Es ist nicht nur das billige Essen, das Hinze und seine Exkommilitonen hierher lockt, es ist auch die Erinnerung an eine bessere Zeit: Er vermisse die "geistige Herausforderung" des Studiums, sagt Anton Hinze. Neben seinem Tablett liegen sieben Tageszeitungen, von Junge Welt bis Junge Freiheit, von links bis ganz rechts. Gleich wird er sich noch kurz in die Unibibliothek setzen, um politische Aufsätze zu lesen.

Die Studienzeit - damals schien noch alles denkbar. Fragen wie "Wer macht Karriere? Wer will Kinder und Familie? Wer wird arbeitslos?" waren ein paar Semester entfernt

alle waren einfach Studenten, das einte. Viele verklären ihr Studium in der Rückschau, vergessen die überfüllten Vorlesungen, die Jobberei, den sadistischen Prof - so wie Hinze oder auch der 28-jährige René Traub * , der seit einem Jahr als Unternehmensberater arbeitet, aber partout nicht aus dem Studentenwohnheim ausziehen will. Sein schickes neues Büro komme ihm vor wie ein Gefängnis, sagt Traub. "Wenn ich im Wohnheim oder in der Mensa bin, kann ich mir kurz einbilden, ich wäre noch Student und könnte machen, was ich wollte." Einige kommen aus Nostalgie, andere aus Pragmatismus: An der Uni ist es warm, billig - und sie ist für alle offen.

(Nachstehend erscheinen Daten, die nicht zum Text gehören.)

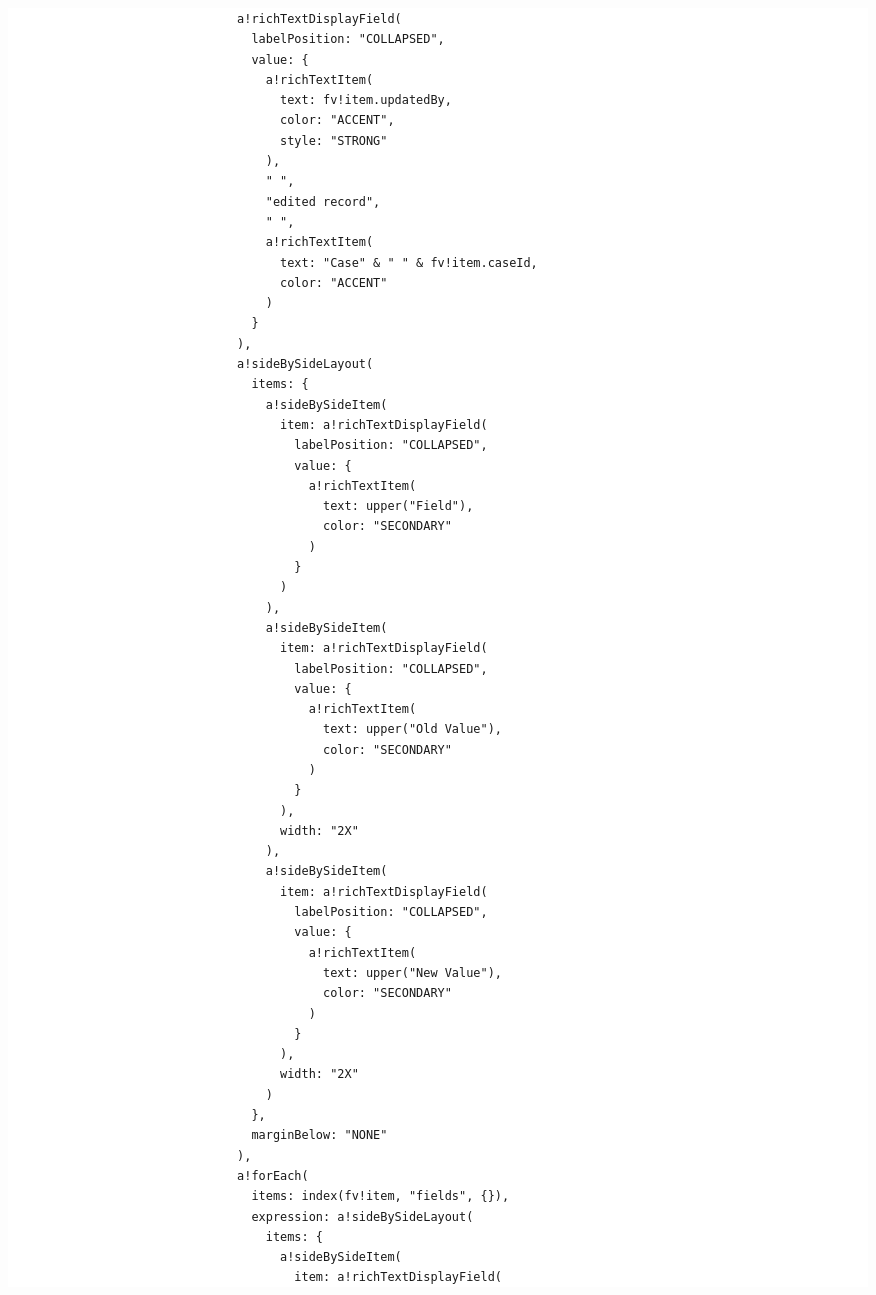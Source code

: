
 ```
                                a!richTextDisplayField(
                                  labelPosition: "COLLAPSED",
                                  value: {
                                    a!richTextItem(
                                      text: fv!item.updatedBy,
                                      color: "ACCENT",
                                      style: "STRONG"
                                    ),
                                    " ",
                                    "edited record",
                                    " ",
                                    a!richTextItem(
                                      text: "Case" & " " & fv!item.caseId,
                                      color: "ACCENT"
                                    )
                                  }
                                ),
                                a!sideBySideLayout(
                                  items: {
                                    a!sideBySideItem(
                                      item: a!richTextDisplayField(
                                        labelPosition: "COLLAPSED",
                                        value: {
                                          a!richTextItem(
                                            text: upper("Field"),
                                            color: "SECONDARY"
                                          )
                                        }
                                      )
                                    ),
                                    a!sideBySideItem(
                                      item: a!richTextDisplayField(
                                        labelPosition: "COLLAPSED",
                                        value: {
                                          a!richTextItem(
                                            text: upper("Old Value"),
                                            color: "SECONDARY"
                                          )
                                        }
                                      ),
                                      width: "2X"
                                    ),
                                    a!sideBySideItem(
                                      item: a!richTextDisplayField(
                                        labelPosition: "COLLAPSED",
                                        value: {
                                          a!richTextItem(
                                            text: upper("New Value"),
                                            color: "SECONDARY"
                                          )
                                        }
                                      ),
                                      width: "2X"
                                    )
                                  },
                                  marginBelow: "NONE"
                                ),
                                a!forEach(
                                  items: index(fv!item, "fields", {}),
                                  expression: a!sideBySideLayout(
                                    items: {
                                      a!sideBySideItem(
                                        item: a!richTextDisplayField(
```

"Ein Refugium für unruhige Geister, in dem sich Lebensentwürfe ausprobieren lassen", formuliert es Dirk Baeker, Professor an der Universität Witten-Herdecke.

In der Mensa der Ludwig-Maximilians-Universität sitzen Straßenmusikanten aus Peru, "weil die Mädchen hier so hübsch sind", in der Cafeteria trifft sich jeden Freitag eine Runde Iraner, "weil wir alt werden und unter jungen Leuten sein wollen". Zwar müssten sie alle eigentlich einen Studentenausweis vorlegen, um eine Essenmarke zu bekommen, aber die Frauen an den Verkaufsständen drücken beide Augen zu. "An der Mensa der Technischen Universität haben wir jetzt Chipkarten eingeführt, die nur Studenten bekommen", sagt Achim Rosch, der beim Studentenwerk für das Referat Ernährung zuständig ist. "Aber diese Mensa hier soll weiterhin für alle da sein, das hat Tradition."